Chapter 5

230 18 0
                                    

Ini adalah cerita fiktif, bukan kisah nyata. Cerita ini dibuat bedasarkan khayalan penulis.
.
.
.

Rintik hujan membasahi jalanan. Tetes demi tetesnya yang berjatuhan membuat siapapun berlari kian kesana- kemari mencari tempat berteduh. Dan sama halnya dengan Adit, disaat dirinya sedang asyik bercengkrama dengan Ian di parkiran tiba- tiba hujan mengguyur tempatnya berpijak.
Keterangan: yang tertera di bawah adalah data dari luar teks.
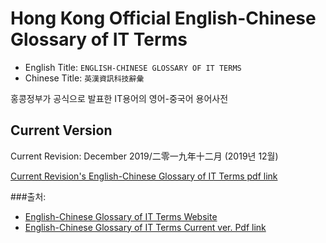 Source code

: # Hong Kong Official English-Chinese Glossary of IT Terms

* English Title: `ENGLISH-CHINESE GLOSSARY OF IT TERMS`
* Chinese Title: `英漢資訊科技辭彙`

홍콩정부가 공식으로 발표한 IT용어의 영어-중국어 용어사전



## Current Version

Current Revision: December 2019/二零一九年十二月 (2019년 12월)

[Current Revision's English-Chinese Glossary of IT Terms pdf link](./pdf/201912/IT_Glossary.pdf)

###출처: 
* [English-Chinese Glossary of IT Terms Website](https://www.ogcio.gov.hk/en/our_work/infrastructure/methodology/glossary/)
* [English-Chinese Glossary of IT Terms Current ver. Pdf link](https://www.ogcio.gov.hk/en/our_work/infrastructure/methodology/glossary/doc/IT_Glossary.pdf) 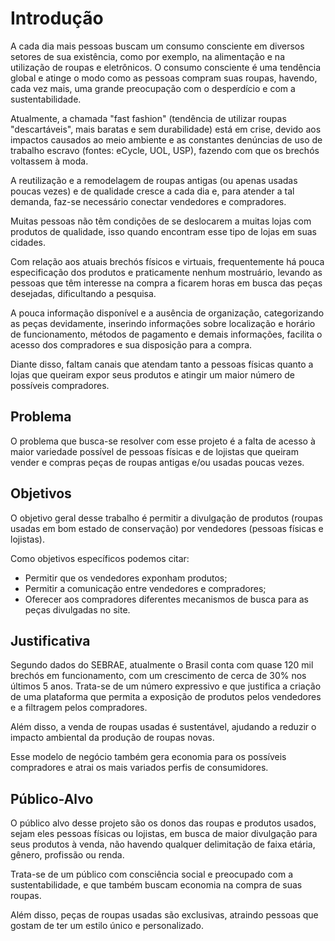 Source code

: # Introdução

A cada dia mais pessoas buscam um consumo consciente em diversos setores de sua existência, como por exemplo, na alimentação e na utilização de roupas e eletrônicos.
O consumo consciente é uma tendência global e atinge o modo como as pessoas compram suas roupas, havendo, cada vez mais, uma grande preocupação com o desperdício e com a sustentabilidade.

Atualmente, a chamada "fast fashion" (tendência de utilizar roupas "descartáveis", mais baratas e sem durabilidade) está em crise, devido aos impactos causados ao meio ambiente e as constantes denúncias de uso de trabalho escravo (fontes: eCycle, UOL, USP), fazendo com que os brechós voltassem à moda.

A reutilização e a remodelagem de roupas antigas (ou apenas usadas poucas vezes) e de qualidade cresce a cada dia e, para atender a tal demanda, faz-se necessário conectar vendedores e compradores.

Muitas pessoas não têm condições de se deslocarem a muitas lojas com produtos de qualidade, isso quando encontram esse tipo de lojas em suas cidades. 

Com relação aos atuais brechós físicos e virtuais, frequentemente há pouca especificação dos produtos e praticamente nenhum mostruário, levando as pessoas que têm interesse na compra a ficarem horas em busca das peças desejadas, dificultando a pesquisa.

A pouca informação disponível e a ausência de organização, categorizando as peças devidamente, inserindo informações sobre localização e horário de funcionamento, métodos de pagamento e demais informações, facilita o acesso dos compradores e sua disposição para a compra.

Diante disso, faltam canais que atendam tanto a pessoas físicas quanto a lojas que queiram expor seus produtos e atingir um maior número de possíveis compradores.



## Problema

O problema que busca-se resolver com esse projeto é a falta de acesso à maior variedade possível de pessoas físicas e de lojistas que queiram vender e compras peças de roupas antigas e/ou usadas poucas vezes.



## Objetivos

O objetivo geral desse trabalho é permitir a divulgação de produtos (roupas usadas em bom estado de conservação) por vendedores (pessoas físicas e lojistas).

Como objetivos específicos podemos citar:
- Permitir que os vendedores exponham produtos;
- Permitir a comunicação entre vendedores e compradores;
- Oferecer aos compradores diferentes mecanismos de busca para as peças divulgadas no site.



## Justificativa 

Segundo dados do SEBRAE, atualmente o Brasil conta com quase 120 mil brechós em funcionamento, com um crescimento de cerca de 30% nos últimos 5 anos. Trata-se de um número expressivo e que justifica a criação de uma plataforma que permita a exposição de produtos pelos vendedores e a filtragem pelos compradores.

Além disso, a venda de roupas usadas é sustentável, ajudando a reduzir o impacto ambiental da produção de roupas novas.

Esse modelo de negócio também gera economia para os possíveis compradores e atrai os mais variados perfis de consumidores.



## Público-Alvo 

O público alvo desse projeto são os donos das roupas e produtos usados, sejam eles pessoas físicas ou lojistas, em busca de maior divulgação para seus produtos à venda, não havendo qualquer delimitação de faixa etária, gênero, profissão ou renda.

Trata-se de um público com consciência social e preocupado com a sustentabilidade, e que também buscam economia na compra de suas roupas.

Além disso, peças de roupas usadas são exclusivas, atraindo pessoas que gostam de ter um estilo único e personalizado.
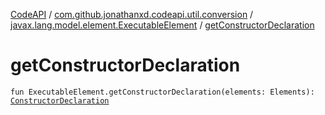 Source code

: [CodeAPI](../../index.md) / [com.github.jonathanxd.codeapi.util.conversion](../index.md) / [javax.lang.model.element.ExecutableElement](index.md) / [getConstructorDeclaration](.)

# getConstructorDeclaration

`fun ExecutableElement.getConstructorDeclaration(elements: Elements): `[`ConstructorDeclaration`](../../com.github.jonathanxd.codeapi.base/-constructor-declaration/index.md) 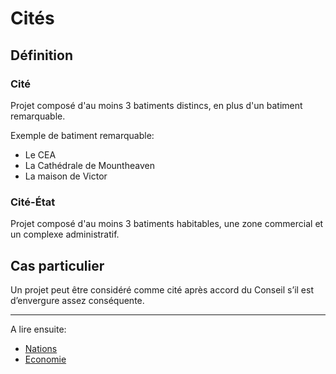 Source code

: # Cités

## Définition

### Cité

Projet composé d'au moins 3 batiments distincs, en plus d'un batiment remarquable.

Exemple de batiment remarquable:

- Le CEA
- La Cathédrale de Mountheaven
- La maison de Victor

### Cité-État

Projet composé d'au moins 3 batiments habitables, une zone commercial et un complexe administratif.

## Cas particulier

Un projet peut être considéré comme cité après accord du Conseil s’il est d’envergure assez conséquente.

----

A lire ensuite:

- [Nations](nations)
- [Economie](../Marches/index)
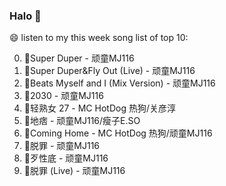 

### Halo 👋

😄 listen to my this week song list of top 10:

0. 🌈Super Duper - 顽童MJ116
1. 🌈Super Duper&Fly Out (Live) - 顽童MJ116
2. 🌈Beats Myself and I (Mix Version) - 顽童MJ116
3. 🌈2030 - 顽童MJ116
4. 🌈轻熟女 27 - MC HotDog 热狗/关彦淳
5. 🌈地痞 - 顽童MJ116/瘦子E.SO
6. 🌈Coming Home - MC HotDog 热狗/顽童MJ116
7. 🌈脱罪 - 顽童MJ116
8. 🌈歹性底 - 顽童MJ116
9. 🌈脱罪 (Live) - 顽童MJ116

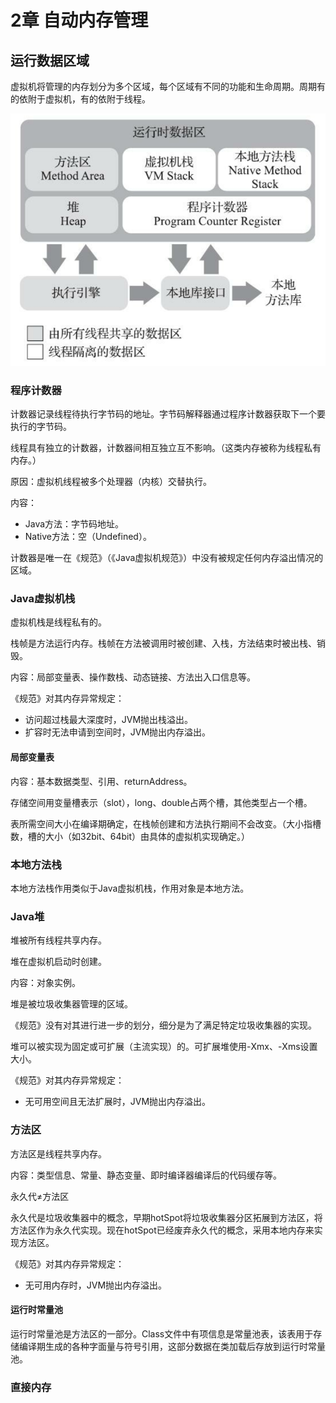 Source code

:# 2章 自动内存管理



## 运行数据区域

虚拟机将管理的内存划分为多个区域，每个区域有不同的功能和生命周期。周期有的依附于虚拟机，有的依附于线程。

![](../img/运行时数据区域.png)

### 程序计数器

计数器记录线程待执行字节码的地址。字节码解释器通过程序计数器获取下一个要执行的字节码。



线程具有独立的计数器，计数器间相互独立互不影响。（这类内存被称为线程私有内存。）

原因：虚拟机线程被多个处理器（内核）交替执行。



内容：

- Java方法：字节码地址。
- Native方法：空（Undefined）。



计数器是唯一在《规范》（《Java虚拟机规范》）中没有被规定任何内存溢出情况的区域。

### Java虚拟机栈

虚拟机栈是线程私有的。



栈帧是方法运行内存。栈帧在方法被调用时被创建、入栈，方法结束时被出栈、销毁。



内容：局部变量表、操作数栈、动态链接、方法出入口信息等。



《规范》对其内存异常规定：

- 访问超过栈最大深度时，JVM抛出栈溢出。
- 扩容时无法申请到空间时，JVM抛出内存溢出。

#### 局部变量表

内容：基本数据类型、引用、returnAddress。



存储空间用变量槽表示（slot），long、double占两个槽，其他类型占一个槽。



表所需空间大小在编译期确定，在栈帧创建和方法执行期间不会改变。（大小指槽数，槽的大小（如32bit、64bit）由具体的虚拟机实现确定。）

### 本地方法栈

本地方法栈作用类似于Java虚拟机栈，作用对象是本地方法。

### Java堆

堆被所有线程共享内存。



堆在虚拟机启动时创建。



内容：对象实例。



堆是被垃圾收集器管理的区域。



《规范》没有对其进行进一步的划分，细分是为了满足特定垃圾收集器的实现。



堆可以被实现为固定或可扩展（主流实现）的。可扩展堆使用-Xmx、-Xms设置大小。



《规范》对其内存异常规定：

- 无可用空间且无法扩展时，JVM抛出内存溢出。


### 方法区

方法区是线程共享内存。



内容：类型信息、常量、静态变量、即时编译器编译后的代码缓存等。



永久代≠方法区

永久代是垃圾收集器中的概念，早期hotSpot将垃圾收集器分区拓展到方法区，将方法区作为永久代实现。现在hotSpot已经废弃永久代的概念，采用本地内存来实现方法区。



《规范》对其内存异常规定：

- 无可用内存时，JVM抛出内存溢出。



#### 运行时常量池

运行时常量池是方法区的一部分。Class文件中有项信息是常量池表，该表用于存储编译期生成的各种字面量与符号引用，这部分数据在类加载后存放到运行时常量池。



### 直接内存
Manik matanya menerawang sekitar, mencari tempat yang sekiranya bisa ia gunakan untuk berteduh.

"Yan gue ke depan gedung olahraga dulu ya, keburu hujannya tambah deras.", teriak Adit meninggalkan Ian terlihat mengenakan jas hujannya.

"Iya, hati- hati Dit", balasnya seraya menghidupkan mesin motornya.
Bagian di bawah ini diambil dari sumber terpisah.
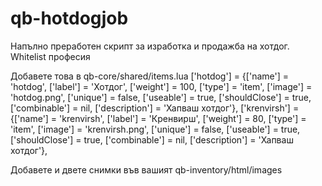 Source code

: # qb-hotdogjob
Напълно преработен скрипт за изработка и продажба на хотдог. Whitelist професия

Добавете това в qb-core/shared/items.lua
	['hotdog'] 				 	 = {['name'] = 'hotdog', 			  	  		['label'] = 'Хотдог', 				['weight'] = 100, 		['type'] = 'item', 		['image'] = 'hotdog.png', 			['unique'] = false, 	['useable'] = true, 	['shouldClose'] = true,	   ['combinable'] = nil,   ['description'] = 'Хапваш хотдог'},
	['krenvirsh'] 				 	 = {['name'] = 'krenvirsh', 			  	  		['label'] = 'Кренвирш', 				['weight'] = 80, 		['type'] = 'item', 		['image'] = 'krenvirsh.png', 			['unique'] = false, 	['useable'] = true, 	['shouldClose'] = true,	   ['combinable'] = nil,   ['description'] = 'Хапваш хотдог'},


Добавете и двете снимки във вашият qb-inventory/html/images
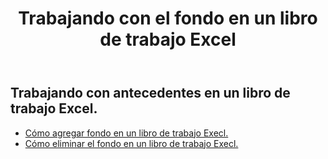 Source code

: ﻿---
title: Trabajando con el fondo en un libro de trabajo Excel
second_title: Aspose.Cells Cloud Documen
linktitle: fondo
type: docs
url: /es/workbook/background/
keywords: Working with background an Excel workbook
description: Aspose.Cells Cloud REST API admite trabajar con antecedentes en un libro de trabajo Excel. SDK admite tipos de lenguajes de desarrollo. Incluyen Android, C#, Go, Java, NodeJS, Perl, PHP, Python, Ruby y Swift
weight: 100
---
## Trabajando con antecedentes en un libro de trabajo Excel.

- [Cómo agregar fondo en un libro de trabajo Execl.](/cells/es/workbook/background/add/)
- [Cómo eliminar el fondo en un libro de trabajo Execl.](/cells/es/workbook/background/delete/)
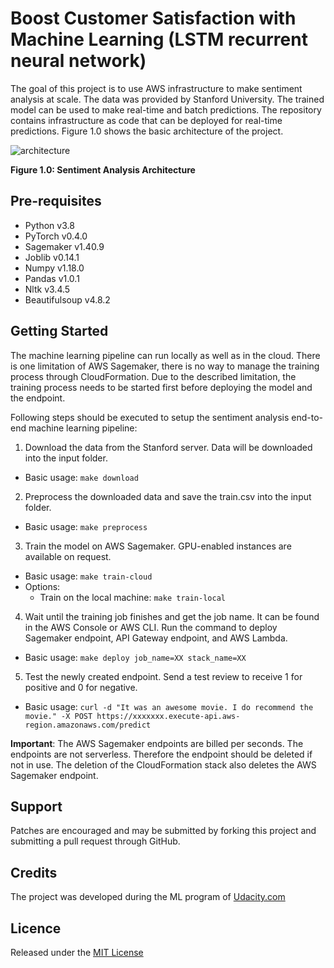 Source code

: # Boost Customer Satisfaction with Machine Learning (LSTM recurrent neural network)

The goal of this project is to use AWS infrastructure to make sentiment analysis
at scale. The data was provided by Stanford University. The trained model
can be used to make real-time and batch predictions. The repository contains 
infrastructure as code that can be deployed for real-time predictions. Figure 1.0 shows the basic architecture of the project.

![architecture](https://www.tarasowski.de/img/satisfaction/figure-10-architecture.png)

**Figure 1.0: Sentiment Analysis Architecture**

## Pre-requisites
* Python v3.8
* PyTorch v0.4.0
* Sagemaker v1.40.9
* Joblib v0.14.1
* Numpy v1.18.0
* Pandas v1.0.1
* Nltk v3.4.5
* Beautifulsoup v4.8.2

## Getting Started
The machine learning pipeline can run locally as well as in the cloud. There is
one limitation of AWS Sagemaker, there is no way to manage the training process
through CloudFormation. Due to the described limitation, the training process needs to be
started first before deploying the model and the endpoint. 

Following steps should be executed to setup the sentiment analysis end-to-end machine learning pipeline:

1) Download the data from the Stanford server. Data will be downloaded into the input folder.
* Basic usage: `make download`

2) Preprocess the downloaded data and save the train.csv into the input folder.
* Basic usage: `make preprocess`

3) Train the model on AWS Sagemaker. GPU-enabled instances are available on request.
* Basic usage: `make train-cloud` 
* Options:
  * Train on the local machine: `make train-local`

4) Wait until the training job finishes and get the job name. It can be
found in the AWS Console or AWS CLI. Run the command to deploy Sagemaker
endpoint, API Gateway endpoint, and AWS Lambda. 
* Basic usage: `make deploy job_name=XX stack_name=XX` 

5) Test the newly created endpoint. Send a test review to receive 1 for positive
and 0 for negative.
* Basic usage: `curl -d "It was an awesome movie. I do recommend the movie." -X POST https://xxxxxxx.execute-api.aws-region.amazonaws.com/predict`

**Important**: The AWS Sagemaker endpoints are billed per seconds. The endpoints
are not serverless. Therefore the endpoint should be deleted if not in use. The deletion of the CloudFormation
stack also deletes the AWS Sagemaker endpoint. 

## Support
Patches are encouraged and may be submitted by forking this project and
submitting a pull request through GitHub.

## Credits
The project was developed during the ML program of
[Udacity.com](https://www.udacity.com/)

## Licence
Released under the [MIT License](./License.md)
Adit berlari menembus hujan, tas ransel yang ia tenteng sengaja ia jadikan payung untuk melindungi dirinya dari serbuan hujan yang tiada habisnya.

Sesampainya di depan gedung olahraga, ia mengibaskan bulir- bulir air hujan yang menempel pada seragamnya, yah meskipun sebagian besar air yang menempel telah diserap oleh seragamnya.

Garis- garis halus melintas di keningnya, alis hitamnya saling bertaut ketika Adit merasakan ponselnya bergetar di balik saku celananya. Ia merogoh ponselnya sarkas, membuka kata sandi miliknya untuk mengecek apa yang sebenarnya terjadi pada ponselnya.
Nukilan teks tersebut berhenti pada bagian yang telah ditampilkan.